Your task: From the first line to the last, copy the listing exactly and omit the images.
• • • • • • •
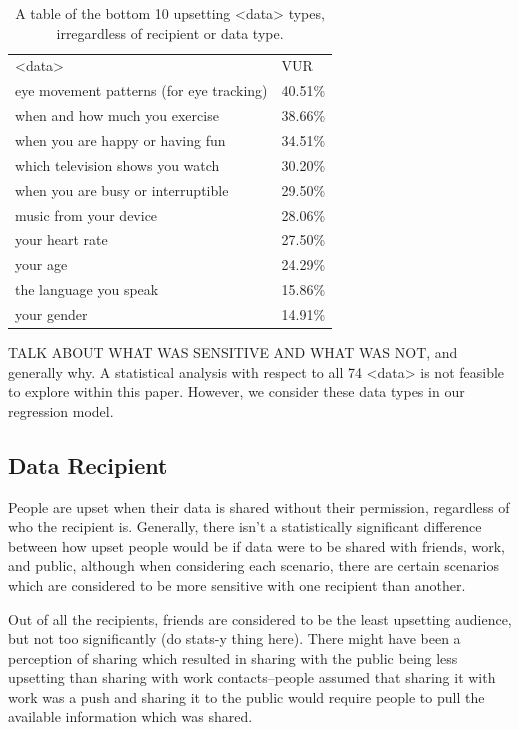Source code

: \documentclass{acm_proc_article-sp}
\begin{document}
\begin{table}%
\begin{center}
\begin{tabular}{ll}
<data> &  VUR  \\
eye movement patterns (for eye tracking) & 40.51\% \\
when and how much you exercise  & 38.66\% \\
when you are happy or having fun  & 34.51\% \\
which television shows you watch & 30.20\% \\
when you are busy or interruptible  & 29.50\% \\
music from your device  & 28.06\% \\
your heart rate & 27.50\% \\
your age & 24.29\% \\
the language you speak & 15.86\% \\
your gender & 14.91\% \\ 

\end{tabular}
\caption{A table of the bottom 10 upsetting <data> types, irregardless of recipient or data type.}
\label{bottom10}
\end{center}
\end{table}

TALK ABOUT WHAT WAS SENSITIVE AND WHAT WAS NOT, and generally why. A statistical analysis with respect to all 74 <data> is not feasible to explore within this paper. However, we consider these data types in our regression model.  

\subsection{Data Recipient}
People are upset when their data is shared without their permission, regardless of who the recipient is. Generally, there isn't a statistically significant difference between how upset people would be if data were to be shared with friends, work, and public, although when considering each scenario, there are certain scenarios which are considered to be more sensitive with one recipient than another.

Out of all the recipients, friends are considered to be the least upsetting audience, but not too significantly (do stats-y thing here). There might have been a perception of sharing which resulted in sharing with the public being less upsetting than sharing with work contacts--people assumed that sharing it with work was a push and sharing it to the public would require people to pull the available information which was shared.
\end{document}
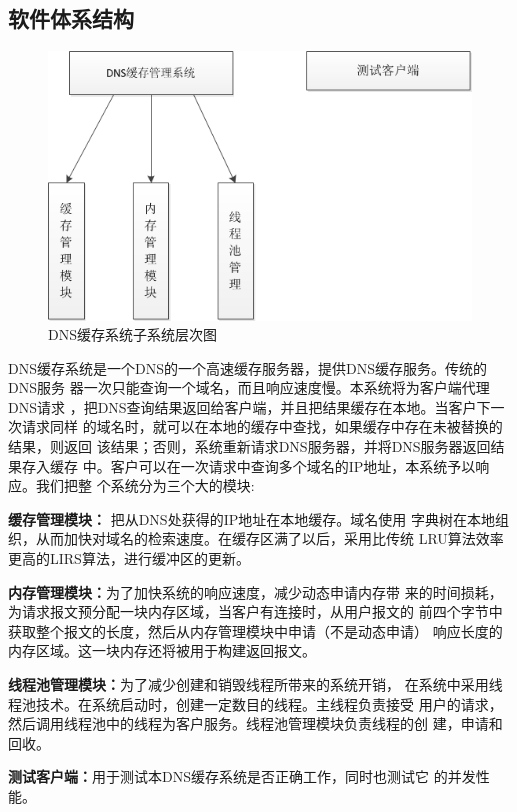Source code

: \documentclass[12pt, a4paper, titlepage]{article}
\begin{document}
\subsection{软件体系结构}

\begin{figure}[H]
\centering
\includegraphics[keepaspectratio, scale=0.9]{pitures/zixitongcengcitu.png}
\caption{DNS缓存系统子系统层次图}
\end{figure}
\indent DNS缓存系统是一个DNS的一个高速缓存服务器，提供DNS缓存服务。传统的DNS服务
	器一次只能查询一个域名，而且响应速度慢。本系统将为客户端代理DNS请求
	，把DNS查询结果返回给客户端，并且把结果缓存在本地。当客户下一次请求同样
	的域名时，就可以在本地的缓存中查找，如果缓存中存在未被替换的结果，则返回
	该结果；否则，系统重新请求DNS服务器，并将DNS服务器返回结果存入缓存
	中。客户可以在一次请求中查询多个域名的IP地址，本系统予以响应。我们把整
	个系统分为三个大的模块:
	\begin{compactitem}
	\item{\textbf{缓存管理模块：} 把从DNS处获得的IP地址在本地缓存。域名使用
	字典树\cite{IDAT}在本地组织，从而加快对域名的检索速度。在缓存区满了以后，采用比传统
	LRU算法效率更高的LIRS\cite{LIRS}算法，进行缓冲区的更新。}
	\item{\textbf{内存管理模块：}为了加快系统的响应速度，减少动态申请内存带
	来的时间损耗，为请求报文预分配一块内存区域，当客户有连接时，从用户报文的
	前四个字节中获取整个报文的长度，然后从内存管理模块中申请（不是动态申请）
	响应长度的内存区域。这一块内存还将被用于构建返回报文。}
	\item{\textbf{线程池管理模块：}为了减少创建和销毁线程所带来的系统开销，
	在系统中采用线程池技术。在系统启动时，创建一定数目的线程。主线程负责接受
	用户的请求，然后调用线程池中的线程为客户服务。线程池管理模块负责线程的创
	建，申请和回收。}
	\item{\textbf{测试客户端：}用于测试本DNS缓存系统是否正确工作，同时也测试它
	的并发性能。}
	\end{compactitem}
\end{document}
• • • • • • •
Exercise output:
Source code

: \documentclass{acm_proc_article-sp}
\begin{document}
\begin{table}%
\begin{center}
\begin{tabular}{ll}
<data> &  VUR  \\
eye movement patterns (for eye tracking) & 40.51\% \\
when and how much you exercise  & 38.66\% \\
when you are happy or having fun  & 34.51\% \\
which television shows you watch & 30.20\% \\
when you are busy or interruptible  & 29.50\% \\
music from your device  & 28.06\% \\
your heart rate & 27.50\% \\
your age & 24.29\% \\
the language you speak & 15.86\% \\
your gender & 14.91\% \\ 

\end{tabular}
\caption{A table of the bottom 10 upsetting <data> types, irregardless of recipient or data type.}
\label{bottom10}
\end{center}
\end{table}

TALK ABOUT WHAT WAS SENSITIVE AND WHAT WAS NOT, and generally why. A statistical analysis with respect to all 74 <data> is not feasible to explore within this paper. However, we consider these data types in our regression model.  

\subsection{Data Recipient}
People are upset when their data is shared without their permission, regardless of who the recipient is. Generally, there isn't a statistically significant difference between how upset people would be if data were to be shared with friends, work, and public, although when considering each scenario, there are certain scenarios which are considered to be more sensitive with one recipient than another.

Out of all the recipients, friends are considered to be the least upsetting audience, but not too significantly (do stats-y thing here). There might have been a perception of sharing which resulted in sharing with the public being less upsetting than sharing with work contacts--people assumed that sharing it with work was a push and sharing it to the public would require people to pull the available information which was shared.
\end{document}
Source code

: \documentclass[12pt, a4paper, titlepage]{article}
\begin{document}
\subsection{软件体系结构}

\begin{figure}[H]
\centering
\includegraphics[keepaspectratio, scale=0.9]{pitures/zixitongcengcitu.png}
\caption{DNS缓存系统子系统层次图}
\end{figure}
\indent DNS缓存系统是一个DNS的一个高速缓存服务器，提供DNS缓存服务。传统的DNS服务
	器一次只能查询一个域名，而且响应速度慢。本系统将为客户端代理DNS请求
	，把DNS查询结果返回给客户端，并且把结果缓存在本地。当客户下一次请求同样
	的域名时，就可以在本地的缓存中查找，如果缓存中存在未被替换的结果，则返回
	该结果；否则，系统重新请求DNS服务器，并将DNS服务器返回结果存入缓存
	中。客户可以在一次请求中查询多个域名的IP地址，本系统予以响应。我们把整
	个系统分为三个大的模块:
	\begin{compactitem}
	\item{\textbf{缓存管理模块：} 把从DNS处获得的IP地址在本地缓存。域名使用
	字典树\cite{IDAT}在本地组织，从而加快对域名的检索速度。在缓存区满了以后，采用比传统
	LRU算法效率更高的LIRS\cite{LIRS}算法，进行缓冲区的更新。}
	\item{\textbf{内存管理模块：}为了加快系统的响应速度，减少动态申请内存带
	来的时间损耗，为请求报文预分配一块内存区域，当客户有连接时，从用户报文的
	前四个字节中获取整个报文的长度，然后从内存管理模块中申请（不是动态申请）
	响应长度的内存区域。这一块内存还将被用于构建返回报文。}
	\item{\textbf{线程池管理模块：}为了减少创建和销毁线程所带来的系统开销，
	在系统中采用线程池技术。在系统启动时，创建一定数目的线程。主线程负责接受
	用户的请求，然后调用线程池中的线程为客户服务。线程池管理模块负责线程的创
	建，申请和回收。}
	\item{\textbf{测试客户端：}用于测试本DNS缓存系统是否正确工作，同时也测试它
	的并发性能。}
	\end{compactitem}
\end{document}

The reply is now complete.